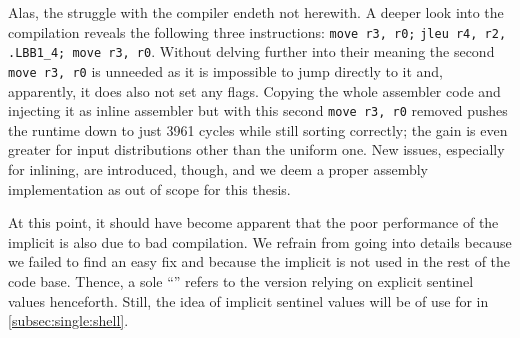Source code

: Alas, the struggle with the compiler endeth not herewith.
A deeper look into the compilation reveals the following three instructions:
\lstinline|move r3, r0;| \lstinline|jleu r4, r2,| \lstinline|.LBB1_4; move r3, r0|.
Without delving further into their meaning \Dash the second \lstinline|move r3, r0| is unneeded as it is impossible to jump directly to it and, apparently, it does also not set any flags.
Copying the whole assembler code and injecting it as inline assembler but with this second \lstinline|move r3, r0| removed pushes the runtime down to just 3961 cycles while still sorting correctly;
the gain is even greater for input distributions other than the uniform one.
New issues, especially for inlining, are introduced, though, and we deem a proper assembly implementation as out of scope for this thesis.

At this point, it should have become apparent that the poor performance of the implicit \IS{} is also due to bad compilation.
We refrain from going into details because we failed to find an easy fix and because the implicit \IS{} is not used in the rest of the code base.
Thence, a sole \enquote{\IS{}} refers to the version relying on explicit sentinel values henceforth.
Still, the idea of implicit sentinel values will be of use for \ShS{} in \cref{subsec:single:shell}.
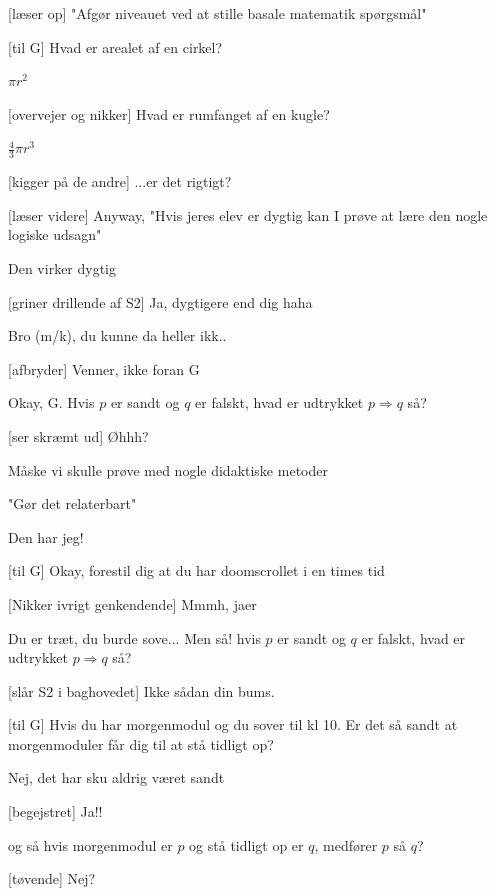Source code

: \documentclass[a4paper,11pt]{article}
\begin{document}
\begin{sketch}
[læser op] "Afgør niveauet ved at stille basale matematik spørgsmål"

[til G] Hvad er arealet af en cirkel?

 $\pi r^2$

[overvejer og nikker] Hvad er rumfanget af en kugle?

 $\tfrac{4}{3}\pi r^3$

[kigger på de andre] ...er det rigtigt?


[læser videre] Anyway,  "Hvis jeres elev er dygtig kan I prøve at lære den nogle logiske udsagn"

 Den virker dygtig

[griner drillende af S2] Ja, dygtigere end dig haha

 Bro (m/k), du kunne da heller ikk..

[afbryder] Venner, ikke foran G

 Okay, G. Hvis $p$ er sandt og $q$ er falskt, hvad er udtrykket $p \Rightarrow q$ så?

[ser skræmt ud] Øhhh?

 Måske vi skulle prøve med nogle didaktiske metoder


 "Gør det relaterbart"

 Den har jeg!

[til G] Okay, forestil dig at du har doomscrollet i en times tid

[Nikker ivrigt genkendende] Mmmh, jaer

 Du er træt, du burde sove... Men så! hvis $p$ er sandt og $q$ er falskt, hvad er udtrykket $p \Rightarrow q$ så?

[slår S2 i baghovedet] Ikke sådan din bums. 

[til G] Hvis du har morgenmodul og du sover til kl 10. Er det så sandt at morgenmoduler får dig til at stå tidligt op?

 Nej, det har sku aldrig været sandt

[begejstret] Ja!!

 og så hvis morgenmodul er $p$ og stå tidligt op er $q$, medfører $p$ så $q$?

[tøvende] Nej?


\end{sketch}
\end{document}
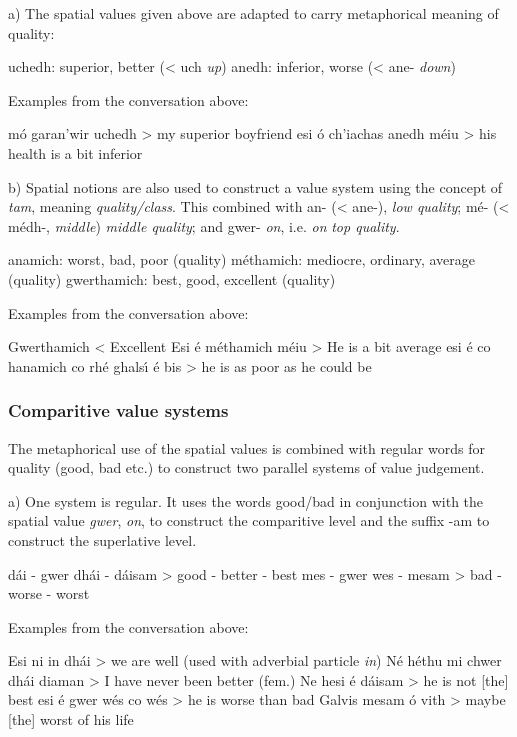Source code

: a) The spatial values given above are adapted to carry metaphorical meaning of quality:

        uchedh: superior, better (< uch \textit{up})
         anedh: inferior, worse (< ane- \textit{down})

Examples from the conversation above:

m\'{o} garan'wir uchedh > my superior boyfriend
esi \'{o} ch'iachas anedh m\'{e}iu > his health is a bit inferior

b) Spatial notions are also used to construct a value system using the concept of \textit{tam}, meaning \textit{quality/class}. This combined with an- (< ane-), \textit{low quality}; m\'{e}- (< m\'{e}dh-, \textit{middle}) \textit{middle quality}; and gwer- \textit{on}, i.e. \textit{on} \textit{top quality}.

         anamich: worst, bad, poor (quality) 
        m\'{e}thamich: mediocre, ordinary, average (quality) 
        gwerthamich: best, good, excellent (quality) 

Examples from the conversation above:

Gwerthamich < Excellent
Esi \'{e} m\'{e}thamich m\'{e}iu > He is a bit average
esi \'{e} co hanamich co rh\'{e} ghals\'{\i} \'{e} bis > he is as poor as he could be


\subsubsection{Comparitive value systems}

The metaphorical use of the spatial values is combined with regular words for quality (good, bad etc.) to construct two parallel systems of value judgement. 

a) One system is regular. It uses the words good/bad in conjunction with the spatial value \textit{gwer}, \textit{on}, to construct the comparitive level and the suffix -am to construct the superlative level.

        d\'{a}i - gwer dh\'{a}i - d\'{a}isam > good - better - best
        mes - gwer wes - mesam > bad - worse - worst

Examples from the conversation above:

Esi ni in dh\'{a}i > we are well (used with adverbial particle \textit{in})
N\'{e} h\'{e}thu mi chwer dh\'{a}i diaman > I have never been better (fem.)
Ne hesi \'{e} d\'{a}isam > he is not [the] best
esi \'{e} gwer w\'{e}s co w\'{e}s > he is worse than bad
Galvis mesam \'{o} vith > maybe [the] worst of his life


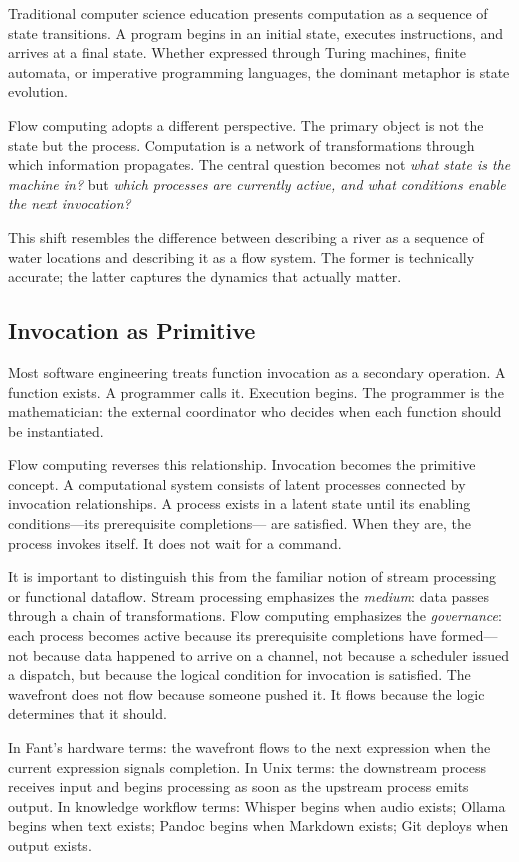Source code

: \documentclass[12pt, a4paper]{article}
\begin{document}
Traditional computer science education presents computation as a
sequence of state transitions. A program begins in an initial state,
executes instructions, and arrives at a final state. Whether expressed
through Turing machines, finite automata, or imperative programming
languages, the dominant metaphor is state evolution.

Flow computing adopts a different perspective. The primary object is
not the state but the process. Computation is a network of
transformations through which information propagates. The central
question becomes not \emph{what state is the machine in?} but
\emph{which processes are currently active, and what conditions enable
the next invocation?}

This shift resembles the difference between describing a river as a
sequence of water locations and describing it as a flow system. The
former is technically accurate; the latter captures the dynamics that
actually matter.

\subsection{Invocation as Primitive}

Most software engineering treats function invocation as a secondary
operation. A function exists. A programmer calls it. Execution begins.
The programmer is the mathematician: the external coordinator who
decides when each function should be instantiated.

Flow computing reverses this relationship. Invocation becomes the
primitive concept. A computational system consists of latent processes
connected by invocation relationships. A process exists in a latent
state until its enabling conditions---its prerequisite completions---
are satisfied. When they are, the process invokes itself. It does not
wait for a command.

It is important to distinguish this from the familiar notion of stream
processing or functional dataflow. Stream processing emphasizes the
\emph{medium}: data passes through a chain of transformations. Flow
computing emphasizes the \emph{governance}: each process becomes active
because its prerequisite completions have formed---not because data
happened to arrive on a channel, not because a scheduler issued a
dispatch, but because the logical condition for invocation is satisfied.
The wavefront does not flow because someone pushed it. It flows because
the logic determines that it should.

In Fant's hardware terms: the wavefront flows to the next expression
when the current expression signals completion. In Unix terms: the
downstream process receives input and begins processing as soon as the
upstream process emits output. In knowledge workflow terms: Whisper
begins when audio exists; Ollama begins when text exists; Pandoc begins
when Markdown exists; Git deploys when output exists.
\end{document}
########
* **TASK DETAILS**:
The copy you return must match the records above exactly, minus any images.

* **EXERCISE SOLUTION**:
Source code

: Alas, the struggle with the compiler endeth not herewith.
A deeper look into the compilation reveals the following three instructions:
\lstinline|move r3, r0;| \lstinline|jleu r4, r2,| \lstinline|.LBB1_4; move r3, r0|.
Without delving further into their meaning \Dash the second \lstinline|move r3, r0| is unneeded as it is impossible to jump directly to it and, apparently, it does also not set any flags.
Copying the whole assembler code and injecting it as inline assembler but with this second \lstinline|move r3, r0| removed pushes the runtime down to just 3961 cycles while still sorting correctly;
the gain is even greater for input distributions other than the uniform one.
New issues, especially for inlining, are introduced, though, and we deem a proper assembly implementation as out of scope for this thesis.

At this point, it should have become apparent that the poor performance of the implicit \IS{} is also due to bad compilation.
We refrain from going into details because we failed to find an easy fix and because the implicit \IS{} is not used in the rest of the code base.
Thence, a sole \enquote{\IS{}} refers to the version relying on explicit sentinel values henceforth.
Still, the idea of implicit sentinel values will be of use for \ShS{} in \cref{subsec:single:shell}.
Source code

: \documentclass[a4paper,11pt]{article}
\begin{document}
\begin{sketch}
[læser op] "Afgør niveauet ved at stille basale matematik spørgsmål"

[til G] Hvad er arealet af en cirkel?

 $\pi r^2$

[overvejer og nikker] Hvad er rumfanget af en kugle?

 $\tfrac{4}{3}\pi r^3$

[kigger på de andre] ...er det rigtigt?


[læser videre] Anyway,  "Hvis jeres elev er dygtig kan I prøve at lære den nogle logiske udsagn"

 Den virker dygtig

[griner drillende af S2] Ja, dygtigere end dig haha

 Bro (m/k), du kunne da heller ikk..

[afbryder] Venner, ikke foran G

 Okay, G. Hvis $p$ er sandt og $q$ er falskt, hvad er udtrykket $p \Rightarrow q$ så?

[ser skræmt ud] Øhhh?

 Måske vi skulle prøve med nogle didaktiske metoder


 "Gør det relaterbart"

 Den har jeg!

[til G] Okay, forestil dig at du har doomscrollet i en times tid

[Nikker ivrigt genkendende] Mmmh, jaer

 Du er træt, du burde sove... Men så! hvis $p$ er sandt og $q$ er falskt, hvad er udtrykket $p \Rightarrow q$ så?

[slår S2 i baghovedet] Ikke sådan din bums. 

[til G] Hvis du har morgenmodul og du sover til kl 10. Er det så sandt at morgenmoduler får dig til at stå tidligt op?

 Nej, det har sku aldrig været sandt

[begejstret] Ja!!

 og så hvis morgenmodul er $p$ og stå tidligt op er $q$, medfører $p$ så $q$?

[tøvende] Nej?


\end{sketch}
\end{document}
Source code

: a) The spatial values given above are adapted to carry metaphorical meaning of quality:

        uchedh: superior, better (< uch \textit{up})
         anedh: inferior, worse (< ane- \textit{down})

Examples from the conversation above:

m\'{o} garan'wir uchedh > my superior boyfriend
esi \'{o} ch'iachas anedh m\'{e}iu > his health is a bit inferior

b) Spatial notions are also used to construct a value system using the concept of \textit{tam}, meaning \textit{quality/class}. This combined with an- (< ane-), \textit{low quality}; m\'{e}- (< m\'{e}dh-, \textit{middle}) \textit{middle quality}; and gwer- \textit{on}, i.e. \textit{on} \textit{top quality}.

         anamich: worst, bad, poor (quality) 
        m\'{e}thamich: mediocre, ordinary, average (quality) 
        gwerthamich: best, good, excellent (quality) 

Examples from the conversation above:

Gwerthamich < Excellent
Esi \'{e} m\'{e}thamich m\'{e}iu > He is a bit average
esi \'{e} co hanamich co rh\'{e} ghals\'{\i} \'{e} bis > he is as poor as he could be


\subsubsection{Comparitive value systems}

The metaphorical use of the spatial values is combined with regular words for quality (good, bad etc.) to construct two parallel systems of value judgement. 

a) One system is regular. It uses the words good/bad in conjunction with the spatial value \textit{gwer}, \textit{on}, to construct the comparitive level and the suffix -am to construct the superlative level.

        d\'{a}i - gwer dh\'{a}i - d\'{a}isam > good - better - best
        mes - gwer wes - mesam > bad - worse - worst

Examples from the conversation above:

Esi ni in dh\'{a}i > we are well (used with adverbial particle \textit{in})
N\'{e} h\'{e}thu mi chwer dh\'{a}i diaman > I have never been better (fem.)
Ne hesi \'{e} d\'{a}isam > he is not [the] best
esi \'{e} gwer w\'{e}s co w\'{e}s > he is worse than bad
Galvis mesam \'{o} vith > maybe [the] worst of his life


Source code

: \documentclass[12pt, a4paper]{article}
\begin{document}
Traditional computer science education presents computation as a
sequence of state transitions. A program begins in an initial state,
executes instructions, and arrives at a final state. Whether expressed
through Turing machines, finite automata, or imperative programming
languages, the dominant metaphor is state evolution.

Flow computing adopts a different perspective. The primary object is
not the state but the process. Computation is a network of
transformations through which information propagates. The central
question becomes not \emph{what state is the machine in?} but
\emph{which processes are currently active, and what conditions enable
the next invocation?}

This shift resembles the difference between describing a river as a
sequence of water locations and describing it as a flow system. The
former is technically accurate; the latter captures the dynamics that
actually matter.

\subsection{Invocation as Primitive}

Most software engineering treats function invocation as a secondary
operation. A function exists. A programmer calls it. Execution begins.
The programmer is the mathematician: the external coordinator who
decides when each function should be instantiated.

Flow computing reverses this relationship. Invocation becomes the
primitive concept. A computational system consists of latent processes
connected by invocation relationships. A process exists in a latent
state until its enabling conditions---its prerequisite completions---
are satisfied. When they are, the process invokes itself. It does not
wait for a command.

It is important to distinguish this from the familiar notion of stream
processing or functional dataflow. Stream processing emphasizes the
\emph{medium}: data passes through a chain of transformations. Flow
computing emphasizes the \emph{governance}: each process becomes active
because its prerequisite completions have formed---not because data
happened to arrive on a channel, not because a scheduler issued a
dispatch, but because the logical condition for invocation is satisfied.
The wavefront does not flow because someone pushed it. It flows because
the logic determines that it should.

In Fant's hardware terms: the wavefront flows to the next expression
when the current expression signals completion. In Unix terms: the
downstream process receives input and begins processing as soon as the
upstream process emits output. In knowledge workflow terms: Whisper
begins when audio exists; Ollama begins when text exists; Pandoc begins
when Markdown exists; Git deploys when output exists.
\end{document}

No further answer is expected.